Durham and London: Duke University Press, 2020. xii, 249 pp. (Figure.) US$26.95, paper. ISBN 978-1-4780-0672-5.
How do Pacific Island students construct places for themselves academically, socially, and culturally within the colonial legacies of higher education? In The Ocean in the School, Rick Bonus explores how student self-determination can lead to transformation of university learning, as well as highlighting the disjunctures between universities’ often tokenistic approaches to diversity and inclusion, and the actual lived experiences of minority students within those systems. The author places himself in the study as a Filipino-American teacher, advisor, and advocate for Pacific Island students at the University of Washington in Seattle, USA, and draws from 11 years of experience in these roles to construct a detailed, personal ethnography and narrative analysis.
Bonus’s theoretical framework, referencing Epeli Hau’ofa’s seminal essay “A Sea of Islands,” imagines the school as an ocean, connecting Pacific Island students to each other, their families and communities, their ancestral heritage, and allyship with other minority students at the university. Within the “Ocean,” students both individually and collectively strategize to transform their experience of university education from one of marginalization and indifference to personal validation and cultural relevance, and to challenge the long-established monocultural systems and structures of the university itself.
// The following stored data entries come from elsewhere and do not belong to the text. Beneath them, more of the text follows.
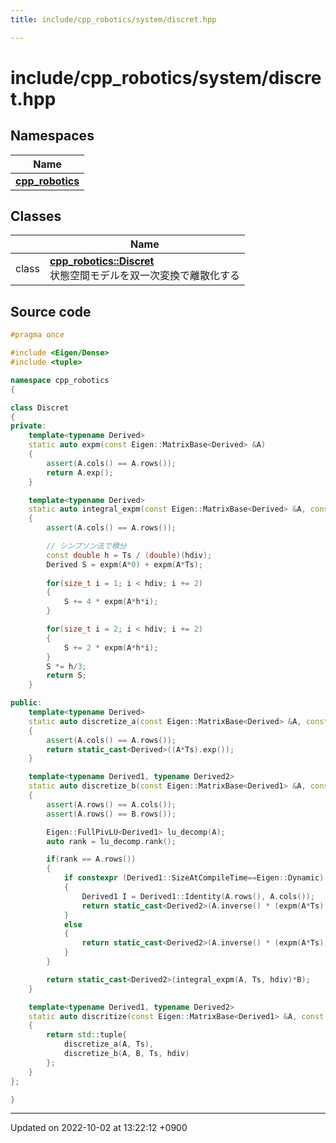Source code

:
 ```yaml
---
title: include/cpp_robotics/system/discret.hpp

---
```


# include/cpp_robotics/system/discret.hpp



## Namespaces

| Name           |
| -------------- |
| **[cpp_robotics](/cpp_robotics/doxybook/Namespaces/namespacecpp__robotics/)**  |

## Classes

|                | Name           |
| -------------- | -------------- |
| class | **[cpp_robotics::Discret](/cpp_robotics/doxybook/Classes/classcpp__robotics_1_1Discret/)** <br>状態空間モデルを双一次変換で離散化する  |




## Source code

```cpp
#pragma once

#include <Eigen/Dense>
#include <tuple>

namespace cpp_robotics
{

class Discret
{
private:
    template<typename Derived>
    static auto expm(const Eigen::MatrixBase<Derived> &A)
    {
        assert(A.cols() == A.rows());
        return A.exp();
    }

    template<typename Derived>
    static auto integral_expm(const Eigen::MatrixBase<Derived> &A, const float &Ts, size_t hdiv = 1000)
    {
        assert(A.cols() == A.rows());

        // シンプソン法で積分
        const double h = Ts / (double)(hdiv);
        Derived S = expm(A*0) + expm(A*Ts);
        
        for(size_t i = 1; i < hdiv; i += 2)
        {
            S += 4 * expm(A*h*i);
        }

        for(size_t i = 2; i < hdiv; i += 2)
        {
            S += 2 * expm(A*h*i);
        }
        S *= h/3;
        return S;
    }

public:
    template<typename Derived>
    static auto discretize_a(const Eigen::MatrixBase<Derived> &A, const float Ts)
    {
        assert(A.cols() == A.rows());
        return static_cast<Derived>((A*Ts).exp());
    }

    template<typename Derived1, typename Derived2>
    static auto discretize_b(const Eigen::MatrixBase<Derived1> &A, const Eigen::MatrixBase<Derived2> &B, const float &Ts, size_t hdiv = 1000)
    {
        assert(A.rows() == A.cols());
        assert(A.rows() == B.rows());

        Eigen::FullPivLU<Derived1> lu_decomp(A);
        auto rank = lu_decomp.rank();

        if(rank == A.rows())
        {
            if constexpr (Derived1::SizeAtCompileTime==Eigen::Dynamic)
            {
                Derived1 I = Derived1::Identity(A.rows(), A.cols());
                return static_cast<Derived2>(A.inverse() * (expm(A*Ts) - I) * B);
            }
            else
            {
                return static_cast<Derived2>(A.inverse() * (expm(A*Ts) - Derived1::Identity()) * B);
            }
        }

        return static_cast<Derived2>(integral_expm(A, Ts, hdiv)*B);
    }

    template<typename Derived1, typename Derived2>
    static auto discritize(const Eigen::MatrixBase<Derived1> &A, const Eigen::MatrixBase<Derived2> &B, const float &Ts, size_t hdiv = 1000)
    {
        return std::tuple{
            discretize_a(A, Ts),
            discretize_b(A, B, Ts, hdiv)
        };
    }
};

}
```


-------------------------------

Updated on 2022-10-02 at 13:22:12 +0900

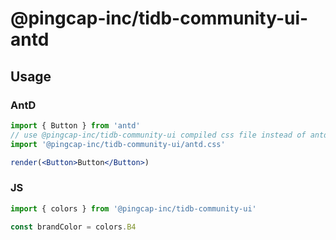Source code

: # @pingcap-inc/tidb-community-ui-antd

## Usage

### AntD

```jsx
import { Button } from 'antd'
// use @pingcap-inc/tidb-community-ui compiled css file instead of antd's.
import '@pingcap-inc/tidb-community-ui/antd.css'

render(<Button>Button</Button>)
```

### JS

```js
import { colors } from '@pingcap-inc/tidb-community-ui'

const brandColor = colors.B4
```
The Ocean is exemplified with ethnographies of student-driven initiatives. Bonus describes the impetus behind and co-creation of an academic mentorship program, Pacific Island Partnerships in Education, established by Pacific Island student leaders out of concern for retention amongst their peers. Eventually the group’s activities expand to include an annual Polynesian cultural festival with a full day of music and dance performances, and many weeks of organizing and rehearsing. Bonus’s accounts highlight the onus placed on students, rather than the university, to perpetuate these programs, and how working together toward common goals within the Ocean includes long, often unpaid hours dedicated to mentoring and workshops for area high school students, meager operational budgets, and constant requirements for evaluation. Students fight for their own space both physically and culturally, eventually gaining separate recognition from the university as Pacific Islanders (apart from the United States government grouping of Asians and Pacific Islanders together demographically) and a dedicated study room for Pacific Island students in the university’s Ethnic Cultural Center. Another section focuses on student reactions to a study trip to the Philippines with the author, and an inaugural course in Pacific Island studies, which for many of the participants was their initial experience of culturally responsive Pacific curricula. In the concluding chapter, he states that self-determination and collaboration within the Ocean transformed many Pacific Island students’ experience of their university education from one they entered into as outsiders, into one with meaning and belonging.
Retention of Pacific Island students is low at the University of Washington, and Bonus approaches this issue by switching the focus of academic failure from the student to a critique of the university’s “unimodality” (111) of education. In his interviews with students who left school, Bonus unpacks how for some students, their university experience left unfulfilled their expectations of self-discovery, community, and culturally responsive resources for themselves and their families. As one student remarked, “whenever our culture is mentioned, it is labeled as an ‘extracurricular activity’—something outside of what school is” (147). Bonus describes how for some students, class attendance suffered when activism, organizing, or mentoring became more meaningful learning experiences than the university’s course requirements. The community built through these activities often endured even after students left school, as some students still returned to campus to present workshops to high school students or contribute to the annual cultural festival. These narratives raise a query: Are the skills, strategies, and leadership displayed by Pacific Island students in making the university experience more personalized and meaningful in and of themselves not valuable academic accomplishments?
Bonus’s discussions are nuanced, both celebrating and critiquing these efforts toward transformation and their successes and shortcomings. The richness of his ethnography is supplied by his leveraging of personal relationships and its longitudinal nature. Throughout, we are apprised of Bonus’s triumphs, arguments, and exasperations with the students he badly wishes to guide. He describes his study as an “ongoing conversation,” (20) and readers seeking a de facto toolkit for institutional change will not find it here. However, for university faculty, the book encourages a critical eye towards the depth and breadth of institutional responses to the needs of Pacific Island and other minority students. Are cultural and ethnic identities only represented in the form of “heroes and holidays,” (7) or are university initiatives—and the ways in which they are evaluated—transformative, culturally responsive, effective for student retention, and suited to address long-standing issues of structural racism? Additionally, for those who teach Pacific-related coursework, how are Pacific peoples, colonial pasts, and the geopolitical present represented and analyzed?
The Ocean in the School is a valuable resource for scholars working and researching in higher education and related fields. It champions Pacific Island students’ successes and initiatives in the face of rigid educational systems, and challenges universities and their faculty to do the hard work of true transformation to cultural responsiveness for them, and other minority students.